A verbatim copy of the full data, with no pictures, is the expected answer.

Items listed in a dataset
#####
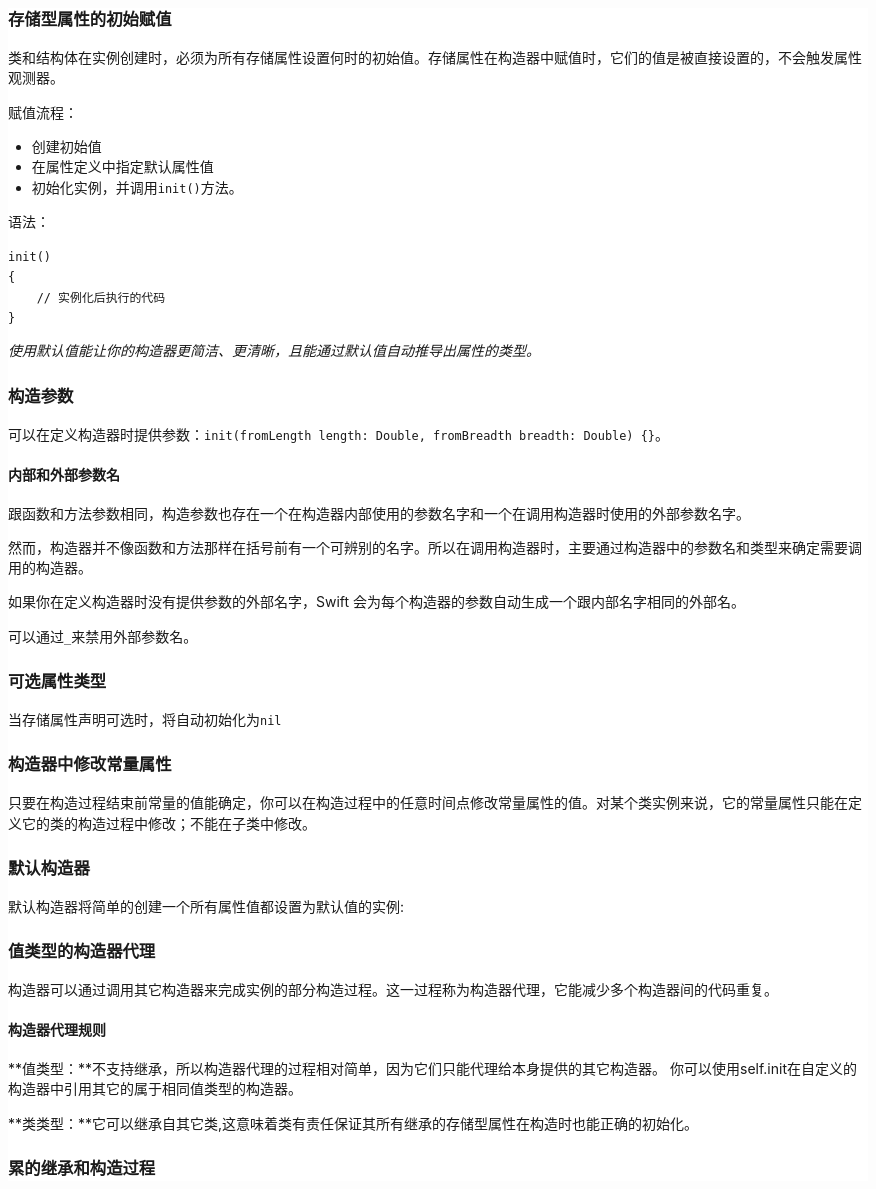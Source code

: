 ### 存储型属性的初始赋值

类和结构体在实例创建时，必须为所有存储属性设置何时的初始值。存储属性在构造器中赋值时，它们的值是被直接设置的，不会触发属性观测器。

赋值流程：

- 创建初始值
- 在属性定义中指定默认属性值
- 初始化实例，并调用`init()`方法。

语法：

```
init()
{
    // 实例化后执行的代码
}
```

*使用默认值能让你的构造器更简洁、更清晰，且能通过默认值自动推导出属性的类型。*

### 构造参数

可以在定义构造器时提供参数：`init(fromLength length: Double, fromBreadth breadth: Double) {}`。

#### 内部和外部参数名

跟函数和方法参数相同，构造参数也存在一个在构造器内部使用的参数名字和一个在调用构造器时使用的外部参数名字。

然而，构造器并不像函数和方法那样在括号前有一个可辨别的名字。所以在调用构造器时，主要通过构造器中的参数名和类型来确定需要调用的构造器。

如果你在定义构造器时没有提供参数的外部名字，Swift 会为每个构造器的参数自动生成一个跟内部名字相同的外部名。

可以通过`_`来禁用外部参数名。

### 可选属性类型

当存储属性声明可选时，将自动初始化为`nil`

### 构造器中修改常量属性

只要在构造过程结束前常量的值能确定，你可以在构造过程中的任意时间点修改常量属性的值。对某个类实例来说，它的常量属性只能在定义它的类的构造过程中修改；不能在子类中修改。

### 默认构造器

默认构造器将简单的创建一个所有属性值都设置为默认值的实例:

### 值类型的构造器代理

构造器可以通过调用其它构造器来完成实例的部分构造过程。这一过程称为构造器代理，它能减少多个构造器间的代码重复。

#### 构造器代理规则

**值类型：**不支持继承，所以构造器代理的过程相对简单，因为它们只能代理给本身提供的其它构造器。 你可以使用self.init在自定义的构造器中引用其它的属于相同值类型的构造器。

**类类型：**它可以继承自其它类,这意味着类有责任保证其所有继承的存储型属性在构造时也能正确的初始化。

### 累的继承和构造过程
#####
> **RESPONSE TO THE TASK**
Source code

: ### 存储型属性的初始赋值

类和结构体在实例创建时，必须为所有存储属性设置何时的初始值。存储属性在构造器中赋值时，它们的值是被直接设置的，不会触发属性观测器。

赋值流程：

- 创建初始值
- 在属性定义中指定默认属性值
- 初始化实例，并调用`init()`方法。

语法：

```
init()
{
    // 实例化后执行的代码
}
```

*使用默认值能让你的构造器更简洁、更清晰，且能通过默认值自动推导出属性的类型。*

### 构造参数

可以在定义构造器时提供参数：`init(fromLength length: Double, fromBreadth breadth: Double) {}`。

#### 内部和外部参数名

跟函数和方法参数相同，构造参数也存在一个在构造器内部使用的参数名字和一个在调用构造器时使用的外部参数名字。

然而，构造器并不像函数和方法那样在括号前有一个可辨别的名字。所以在调用构造器时，主要通过构造器中的参数名和类型来确定需要调用的构造器。

如果你在定义构造器时没有提供参数的外部名字，Swift 会为每个构造器的参数自动生成一个跟内部名字相同的外部名。

可以通过`_`来禁用外部参数名。

### 可选属性类型

当存储属性声明可选时，将自动初始化为`nil`

### 构造器中修改常量属性

只要在构造过程结束前常量的值能确定，你可以在构造过程中的任意时间点修改常量属性的值。对某个类实例来说，它的常量属性只能在定义它的类的构造过程中修改；不能在子类中修改。

### 默认构造器

默认构造器将简单的创建一个所有属性值都设置为默认值的实例:

### 值类型的构造器代理

构造器可以通过调用其它构造器来完成实例的部分构造过程。这一过程称为构造器代理，它能减少多个构造器间的代码重复。

#### 构造器代理规则

**值类型：**不支持继承，所以构造器代理的过程相对简单，因为它们只能代理给本身提供的其它构造器。 你可以使用self.init在自定义的构造器中引用其它的属于相同值类型的构造器。

**类类型：**它可以继承自其它类,这意味着类有责任保证其所有继承的存储型属性在构造时也能正确的初始化。

### 累的继承和构造过程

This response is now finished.